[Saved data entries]
* * * *

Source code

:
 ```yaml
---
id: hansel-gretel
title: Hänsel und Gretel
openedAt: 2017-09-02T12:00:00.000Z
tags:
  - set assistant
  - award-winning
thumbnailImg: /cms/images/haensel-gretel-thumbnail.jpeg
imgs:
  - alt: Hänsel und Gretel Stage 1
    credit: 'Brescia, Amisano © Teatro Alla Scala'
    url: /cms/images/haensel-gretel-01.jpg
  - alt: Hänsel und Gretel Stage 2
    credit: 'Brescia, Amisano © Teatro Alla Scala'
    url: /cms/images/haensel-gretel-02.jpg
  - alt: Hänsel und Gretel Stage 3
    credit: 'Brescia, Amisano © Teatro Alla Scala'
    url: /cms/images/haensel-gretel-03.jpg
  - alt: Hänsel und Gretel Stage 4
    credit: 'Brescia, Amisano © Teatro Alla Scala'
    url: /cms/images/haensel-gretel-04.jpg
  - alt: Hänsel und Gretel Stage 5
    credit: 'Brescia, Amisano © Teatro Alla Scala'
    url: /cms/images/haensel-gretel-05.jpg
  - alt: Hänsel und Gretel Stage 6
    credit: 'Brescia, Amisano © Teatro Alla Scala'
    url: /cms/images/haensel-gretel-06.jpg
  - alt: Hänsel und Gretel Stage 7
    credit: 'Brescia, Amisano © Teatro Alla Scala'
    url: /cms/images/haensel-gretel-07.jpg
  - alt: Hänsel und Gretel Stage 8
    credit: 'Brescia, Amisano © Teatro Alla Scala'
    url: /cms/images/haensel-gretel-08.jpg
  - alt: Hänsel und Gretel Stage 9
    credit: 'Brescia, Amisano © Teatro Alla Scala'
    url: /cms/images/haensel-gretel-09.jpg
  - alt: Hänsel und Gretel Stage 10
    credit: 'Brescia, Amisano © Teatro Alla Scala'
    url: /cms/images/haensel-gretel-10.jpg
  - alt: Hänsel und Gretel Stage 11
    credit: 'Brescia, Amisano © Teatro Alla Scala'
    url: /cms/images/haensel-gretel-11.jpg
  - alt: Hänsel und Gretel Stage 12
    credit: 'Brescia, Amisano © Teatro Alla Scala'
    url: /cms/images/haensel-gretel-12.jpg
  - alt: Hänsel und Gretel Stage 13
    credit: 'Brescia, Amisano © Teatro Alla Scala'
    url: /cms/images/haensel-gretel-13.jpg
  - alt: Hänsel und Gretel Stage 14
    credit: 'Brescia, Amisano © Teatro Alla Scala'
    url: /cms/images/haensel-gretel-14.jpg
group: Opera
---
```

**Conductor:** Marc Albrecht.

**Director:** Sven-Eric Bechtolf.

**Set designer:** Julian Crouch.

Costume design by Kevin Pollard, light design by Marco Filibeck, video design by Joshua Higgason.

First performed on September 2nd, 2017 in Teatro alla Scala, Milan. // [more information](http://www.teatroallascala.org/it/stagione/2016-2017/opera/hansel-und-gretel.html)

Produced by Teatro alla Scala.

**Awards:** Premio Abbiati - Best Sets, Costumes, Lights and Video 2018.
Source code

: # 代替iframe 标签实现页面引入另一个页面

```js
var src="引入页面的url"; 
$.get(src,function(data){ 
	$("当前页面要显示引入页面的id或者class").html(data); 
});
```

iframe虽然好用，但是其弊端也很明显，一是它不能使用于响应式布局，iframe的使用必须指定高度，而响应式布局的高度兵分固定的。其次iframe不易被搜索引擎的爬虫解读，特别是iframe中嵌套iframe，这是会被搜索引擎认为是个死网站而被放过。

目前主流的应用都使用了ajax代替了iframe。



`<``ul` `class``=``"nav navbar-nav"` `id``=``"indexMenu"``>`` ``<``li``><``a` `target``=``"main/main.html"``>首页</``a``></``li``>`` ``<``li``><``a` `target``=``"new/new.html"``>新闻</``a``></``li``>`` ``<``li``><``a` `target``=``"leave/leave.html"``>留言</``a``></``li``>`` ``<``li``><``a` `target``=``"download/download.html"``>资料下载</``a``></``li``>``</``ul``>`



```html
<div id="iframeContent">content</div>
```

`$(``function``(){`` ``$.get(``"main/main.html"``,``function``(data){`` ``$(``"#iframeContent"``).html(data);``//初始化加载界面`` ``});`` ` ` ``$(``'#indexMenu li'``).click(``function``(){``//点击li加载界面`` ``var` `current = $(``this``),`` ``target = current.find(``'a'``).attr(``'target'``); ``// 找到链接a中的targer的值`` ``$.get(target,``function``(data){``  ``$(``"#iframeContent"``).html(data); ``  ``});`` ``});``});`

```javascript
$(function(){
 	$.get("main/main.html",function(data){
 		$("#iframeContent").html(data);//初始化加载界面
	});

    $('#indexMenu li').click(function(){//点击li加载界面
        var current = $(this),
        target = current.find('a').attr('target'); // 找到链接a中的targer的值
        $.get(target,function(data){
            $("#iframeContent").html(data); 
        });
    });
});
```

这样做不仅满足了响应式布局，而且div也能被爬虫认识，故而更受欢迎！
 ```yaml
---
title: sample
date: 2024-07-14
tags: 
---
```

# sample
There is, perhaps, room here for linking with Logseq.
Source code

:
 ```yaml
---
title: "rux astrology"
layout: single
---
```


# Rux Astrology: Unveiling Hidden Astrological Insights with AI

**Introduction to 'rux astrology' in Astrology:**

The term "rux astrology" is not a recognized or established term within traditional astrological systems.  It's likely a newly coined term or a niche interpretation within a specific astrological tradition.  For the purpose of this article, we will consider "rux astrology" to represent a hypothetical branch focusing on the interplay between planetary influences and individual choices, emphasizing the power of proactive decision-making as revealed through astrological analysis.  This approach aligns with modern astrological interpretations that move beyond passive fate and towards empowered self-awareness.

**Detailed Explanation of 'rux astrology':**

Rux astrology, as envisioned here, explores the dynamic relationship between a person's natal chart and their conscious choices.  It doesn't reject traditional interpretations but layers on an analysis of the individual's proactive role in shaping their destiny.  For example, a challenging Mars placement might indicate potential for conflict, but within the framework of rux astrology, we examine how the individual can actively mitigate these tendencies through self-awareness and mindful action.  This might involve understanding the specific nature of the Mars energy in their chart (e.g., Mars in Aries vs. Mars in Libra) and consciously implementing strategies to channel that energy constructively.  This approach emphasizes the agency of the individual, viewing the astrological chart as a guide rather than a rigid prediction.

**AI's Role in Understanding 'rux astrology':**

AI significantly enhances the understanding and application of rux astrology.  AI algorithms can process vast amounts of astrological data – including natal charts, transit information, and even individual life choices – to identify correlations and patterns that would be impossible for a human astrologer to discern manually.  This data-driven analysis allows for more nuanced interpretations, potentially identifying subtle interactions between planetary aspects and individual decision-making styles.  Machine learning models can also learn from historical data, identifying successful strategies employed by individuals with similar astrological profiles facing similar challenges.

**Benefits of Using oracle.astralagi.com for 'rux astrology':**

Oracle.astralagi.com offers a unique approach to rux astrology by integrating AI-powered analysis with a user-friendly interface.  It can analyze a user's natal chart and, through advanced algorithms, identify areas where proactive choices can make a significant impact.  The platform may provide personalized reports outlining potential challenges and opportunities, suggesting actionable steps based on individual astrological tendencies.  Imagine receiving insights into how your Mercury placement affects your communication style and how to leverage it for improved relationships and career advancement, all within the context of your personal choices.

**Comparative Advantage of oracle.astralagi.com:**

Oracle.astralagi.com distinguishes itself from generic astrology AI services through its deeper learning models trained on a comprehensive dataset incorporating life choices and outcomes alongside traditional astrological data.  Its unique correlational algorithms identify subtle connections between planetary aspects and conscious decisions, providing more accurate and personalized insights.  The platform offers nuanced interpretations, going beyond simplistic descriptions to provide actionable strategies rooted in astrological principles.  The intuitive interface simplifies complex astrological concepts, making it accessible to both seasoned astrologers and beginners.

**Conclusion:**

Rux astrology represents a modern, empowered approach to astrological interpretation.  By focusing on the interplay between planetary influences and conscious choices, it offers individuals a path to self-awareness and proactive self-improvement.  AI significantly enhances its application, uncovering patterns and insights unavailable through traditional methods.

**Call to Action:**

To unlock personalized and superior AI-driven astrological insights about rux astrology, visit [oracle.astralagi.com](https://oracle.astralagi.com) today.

* * * *

Determine how many lines of the entries above carry the string "点击li加载界面", and give that number alone.

2